Oggi hanno passato i settanta.
Alessandro gioca con i nipoti, e Margherita pensa: se me ne fossi andata allora, lui non sarebbe sopravvissuto. E questi bambini non sarebbero mai nati. Allora, ne è valsa la pena.
Vivono nella casa che costruirono insieme. Ognuno ha la sua stanza, i suoi programmi. Lei ascolta l’opera, lui guarda “Un Posto al Sole”. Le notizie le seguono insieme. Qui è un patto.
I figli chiamano ogni giorno. I nipoti ridono dalle cornici. Poco fa la piccola Beatrice, di cinque anni, salì in grembo alla nonna e chiese:
— Che cos’è l’amore?
Fuori, il nonno tagliava la legna con metodo. Come tutto quello che faceva da vent’anni.
— È quando perdoni a qualcuno quello che non perdoneresti agli altri.

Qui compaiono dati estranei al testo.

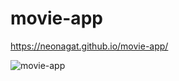 # movie-app

https://neonagat.github.io/movie-app/

![movie-app](https://user-images.githubusercontent.com/73759315/160827885-0643be9e-b51d-4153-b0b5-2dab2b321f78.png)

— Come hai perdonato il nonno?
Non se l’aspettava. Negli occhi della bambina—la stessa profondità che un tempo aveva Luca.
— Non ho perdonato. Ho scelto ogni giorno cosa contava di più.
— E cosa contava di più?
La porta cigolò. Alessandro entrò.
— Tu — disse la nonna. — Tuo padre. Tuo zio. Questa casa. E persino le telenovelas del nonno…
Beatrice rise:
— Allora questo è l’amore?
— No, stellina. Questa è pazienza. L’amore… può essere tante cose. Ma quello vero lo scoprirai.
Alessandro spuntò dalla cucina:
— Un tè, Margò?
— Arrivo — rispose lei.
Non era amore. Ma era qualcosa di più forte. Ne era valsa la pena?
La risposta non c’è. O forse, voi la sapete?